At night, he sleeps and wakes equally loudly, making sounds that resemble a gremlin or a mini elephant or warthog maybe. I got the all clear to not wake him up at night but his grunting makes it impossible to sleep through. I ended up buying a giant container of foam earplugs. The first night I put them in, I noticed that they blocked out the white noise machine, John talking to me, but let in every baby whimper, squeal, and squawk. The extra white noise machine blocks out Calvin crying for us to get him with the potty at night till my brain learned to tune into that as well. So now, I get panicked alerts that maybe I heard a toddler cry and more often than not, it is! It's almost a superpower.
Calvin has recently learned to throw little tantrums, he gets this resolute look in his eyes and then screeches this high pitched cry, to show that he will not be going to the dining table, or turning off the TV, or putting on his shoes. If it wasn't so annoying, it's almost comical. Tonight, instead if the screech he started crying in a way that made me think he was in pain. Turns out, he had wanted to me to wipe his hands, or to pass me my medicine... Looking forward to dealing with that behavior while we're in public. 😂 Then in the evening, he told us that the light was red and he needed to brush his teeth and give us goodnight kisses, so sweet. It's like the book where the toddlers are dinosaurs.

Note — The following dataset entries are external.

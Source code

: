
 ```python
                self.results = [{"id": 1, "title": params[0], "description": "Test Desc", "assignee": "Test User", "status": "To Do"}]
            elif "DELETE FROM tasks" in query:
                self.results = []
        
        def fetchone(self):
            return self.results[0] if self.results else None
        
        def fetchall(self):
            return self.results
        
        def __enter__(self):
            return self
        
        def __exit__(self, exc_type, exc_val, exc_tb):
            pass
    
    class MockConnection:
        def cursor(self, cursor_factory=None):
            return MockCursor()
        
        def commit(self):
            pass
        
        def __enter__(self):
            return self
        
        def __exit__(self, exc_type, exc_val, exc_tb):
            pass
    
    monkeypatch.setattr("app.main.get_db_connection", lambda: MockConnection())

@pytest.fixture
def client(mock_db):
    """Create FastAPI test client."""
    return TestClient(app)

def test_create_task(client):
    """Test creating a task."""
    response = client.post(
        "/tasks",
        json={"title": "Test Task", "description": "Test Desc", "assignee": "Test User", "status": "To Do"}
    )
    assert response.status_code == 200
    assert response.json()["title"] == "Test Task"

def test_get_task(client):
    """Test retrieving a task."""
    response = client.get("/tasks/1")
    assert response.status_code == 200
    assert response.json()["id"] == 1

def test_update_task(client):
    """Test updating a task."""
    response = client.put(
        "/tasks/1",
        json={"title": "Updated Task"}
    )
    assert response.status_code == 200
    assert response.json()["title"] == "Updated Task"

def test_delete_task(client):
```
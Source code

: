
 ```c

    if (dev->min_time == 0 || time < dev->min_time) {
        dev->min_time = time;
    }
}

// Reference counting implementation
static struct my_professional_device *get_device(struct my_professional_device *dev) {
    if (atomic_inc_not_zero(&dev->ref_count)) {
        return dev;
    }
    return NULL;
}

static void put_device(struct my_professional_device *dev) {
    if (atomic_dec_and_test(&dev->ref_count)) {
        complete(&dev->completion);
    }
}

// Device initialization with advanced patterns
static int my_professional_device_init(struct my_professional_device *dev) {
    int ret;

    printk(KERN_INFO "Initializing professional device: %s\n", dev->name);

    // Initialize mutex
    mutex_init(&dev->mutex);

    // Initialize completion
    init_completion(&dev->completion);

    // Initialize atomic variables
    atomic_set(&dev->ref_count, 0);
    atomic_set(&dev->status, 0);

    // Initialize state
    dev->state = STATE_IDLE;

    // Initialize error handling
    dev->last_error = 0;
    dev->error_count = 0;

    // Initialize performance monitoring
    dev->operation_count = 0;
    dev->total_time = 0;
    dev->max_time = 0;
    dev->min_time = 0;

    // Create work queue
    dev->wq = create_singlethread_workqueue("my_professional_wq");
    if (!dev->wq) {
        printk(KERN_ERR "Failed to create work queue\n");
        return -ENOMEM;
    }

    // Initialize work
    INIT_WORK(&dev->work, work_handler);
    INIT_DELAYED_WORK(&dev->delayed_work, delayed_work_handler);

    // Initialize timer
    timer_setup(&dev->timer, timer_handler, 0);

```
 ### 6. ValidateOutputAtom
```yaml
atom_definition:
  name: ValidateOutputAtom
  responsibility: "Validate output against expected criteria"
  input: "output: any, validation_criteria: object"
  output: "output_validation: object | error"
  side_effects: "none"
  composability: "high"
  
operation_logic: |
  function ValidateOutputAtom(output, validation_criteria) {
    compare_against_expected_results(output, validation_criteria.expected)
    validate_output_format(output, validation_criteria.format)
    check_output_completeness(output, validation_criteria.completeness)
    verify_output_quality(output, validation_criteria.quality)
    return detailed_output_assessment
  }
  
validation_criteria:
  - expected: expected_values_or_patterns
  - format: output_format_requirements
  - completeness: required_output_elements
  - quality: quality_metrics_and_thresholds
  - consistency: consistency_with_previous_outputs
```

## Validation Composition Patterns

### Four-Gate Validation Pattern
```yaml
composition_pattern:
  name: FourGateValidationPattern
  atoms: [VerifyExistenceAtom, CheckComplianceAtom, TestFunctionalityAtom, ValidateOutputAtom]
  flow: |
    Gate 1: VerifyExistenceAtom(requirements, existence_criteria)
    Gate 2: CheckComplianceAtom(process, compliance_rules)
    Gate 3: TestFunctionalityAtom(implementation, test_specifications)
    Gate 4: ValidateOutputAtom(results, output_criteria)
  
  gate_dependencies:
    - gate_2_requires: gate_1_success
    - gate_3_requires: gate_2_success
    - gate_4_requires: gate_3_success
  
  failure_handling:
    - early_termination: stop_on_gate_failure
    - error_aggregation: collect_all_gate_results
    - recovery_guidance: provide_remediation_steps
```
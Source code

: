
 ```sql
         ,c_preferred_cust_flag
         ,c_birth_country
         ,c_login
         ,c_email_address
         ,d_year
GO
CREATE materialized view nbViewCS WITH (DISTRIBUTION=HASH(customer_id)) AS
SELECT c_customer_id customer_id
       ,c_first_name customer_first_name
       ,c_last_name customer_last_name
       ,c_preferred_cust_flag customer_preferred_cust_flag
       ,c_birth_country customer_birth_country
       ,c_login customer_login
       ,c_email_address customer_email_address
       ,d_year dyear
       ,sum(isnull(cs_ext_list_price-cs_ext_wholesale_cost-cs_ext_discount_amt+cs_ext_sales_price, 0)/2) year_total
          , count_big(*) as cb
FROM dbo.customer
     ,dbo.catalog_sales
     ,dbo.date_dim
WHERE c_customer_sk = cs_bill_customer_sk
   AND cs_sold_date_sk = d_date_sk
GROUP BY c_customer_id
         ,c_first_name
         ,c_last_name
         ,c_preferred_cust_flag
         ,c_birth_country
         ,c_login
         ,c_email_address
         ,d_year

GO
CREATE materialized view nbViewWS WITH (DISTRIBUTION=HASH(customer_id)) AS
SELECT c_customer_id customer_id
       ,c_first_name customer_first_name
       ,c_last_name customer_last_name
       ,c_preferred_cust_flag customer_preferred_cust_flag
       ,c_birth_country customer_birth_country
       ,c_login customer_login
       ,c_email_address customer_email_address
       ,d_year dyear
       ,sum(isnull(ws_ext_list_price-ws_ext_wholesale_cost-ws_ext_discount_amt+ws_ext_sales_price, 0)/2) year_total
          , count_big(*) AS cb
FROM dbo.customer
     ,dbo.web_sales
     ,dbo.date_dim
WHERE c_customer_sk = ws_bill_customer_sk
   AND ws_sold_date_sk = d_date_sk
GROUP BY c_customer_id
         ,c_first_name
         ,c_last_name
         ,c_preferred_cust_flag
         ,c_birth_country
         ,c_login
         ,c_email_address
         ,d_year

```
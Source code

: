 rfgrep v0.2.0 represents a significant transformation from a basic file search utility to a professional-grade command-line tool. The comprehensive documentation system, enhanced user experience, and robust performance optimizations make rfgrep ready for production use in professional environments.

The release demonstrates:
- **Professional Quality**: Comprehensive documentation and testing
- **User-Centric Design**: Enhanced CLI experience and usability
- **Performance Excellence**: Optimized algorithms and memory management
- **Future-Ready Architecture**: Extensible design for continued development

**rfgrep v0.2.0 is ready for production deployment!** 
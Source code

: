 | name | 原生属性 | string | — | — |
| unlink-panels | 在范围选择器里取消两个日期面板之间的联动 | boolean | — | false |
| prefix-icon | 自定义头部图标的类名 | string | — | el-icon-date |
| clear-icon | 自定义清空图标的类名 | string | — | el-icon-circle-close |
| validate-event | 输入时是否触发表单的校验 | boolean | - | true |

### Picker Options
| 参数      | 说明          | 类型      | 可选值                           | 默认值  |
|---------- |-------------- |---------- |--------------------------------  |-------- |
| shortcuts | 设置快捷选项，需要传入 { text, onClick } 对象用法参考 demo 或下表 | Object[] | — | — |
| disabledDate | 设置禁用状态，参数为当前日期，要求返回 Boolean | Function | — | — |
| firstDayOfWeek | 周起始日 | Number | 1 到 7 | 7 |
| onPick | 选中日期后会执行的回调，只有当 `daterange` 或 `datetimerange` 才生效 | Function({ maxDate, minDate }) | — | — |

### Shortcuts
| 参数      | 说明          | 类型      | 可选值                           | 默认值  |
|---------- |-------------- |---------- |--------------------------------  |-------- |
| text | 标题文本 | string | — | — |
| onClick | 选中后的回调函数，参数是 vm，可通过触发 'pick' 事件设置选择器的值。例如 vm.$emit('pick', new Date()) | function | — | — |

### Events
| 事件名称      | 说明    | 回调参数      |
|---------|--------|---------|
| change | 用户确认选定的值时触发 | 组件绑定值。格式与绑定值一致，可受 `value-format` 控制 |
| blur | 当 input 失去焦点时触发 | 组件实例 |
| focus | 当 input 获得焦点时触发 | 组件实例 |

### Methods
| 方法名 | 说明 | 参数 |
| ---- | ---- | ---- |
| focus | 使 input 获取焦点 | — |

This postpartum period has been really quite wonderful. It feels like we sort of know what we are doing, we have systems we can pick back up, and while I didn't want to compare... In comparison to my last maternity leave, I'm feeling so much better. In fact, I feel so much more functional that it puts my last leave into perspective.
I had been very grateful that Calvin and I were both healthy and safe and while we had so many issues that we figured them out. But this time around, I can think (I think we're concluding that I had major blood loss last time), I can leave my house, I can see my family, while breastfeeding is not perfect it's working and I'm realizing how impossible my last postpartum period actually was and it makes me all the more grateful for the support I had from my community 2 years ago. Also feeling so grateful to have the support now, my family is getting to enjoy this time with everyone at home, seeing Calvin grow into his new role as a big brother, and reflecting on Calvin's first two years, enjoying this tiny baby while he's still tiny, because it's feeling really real that it won't be this way forever.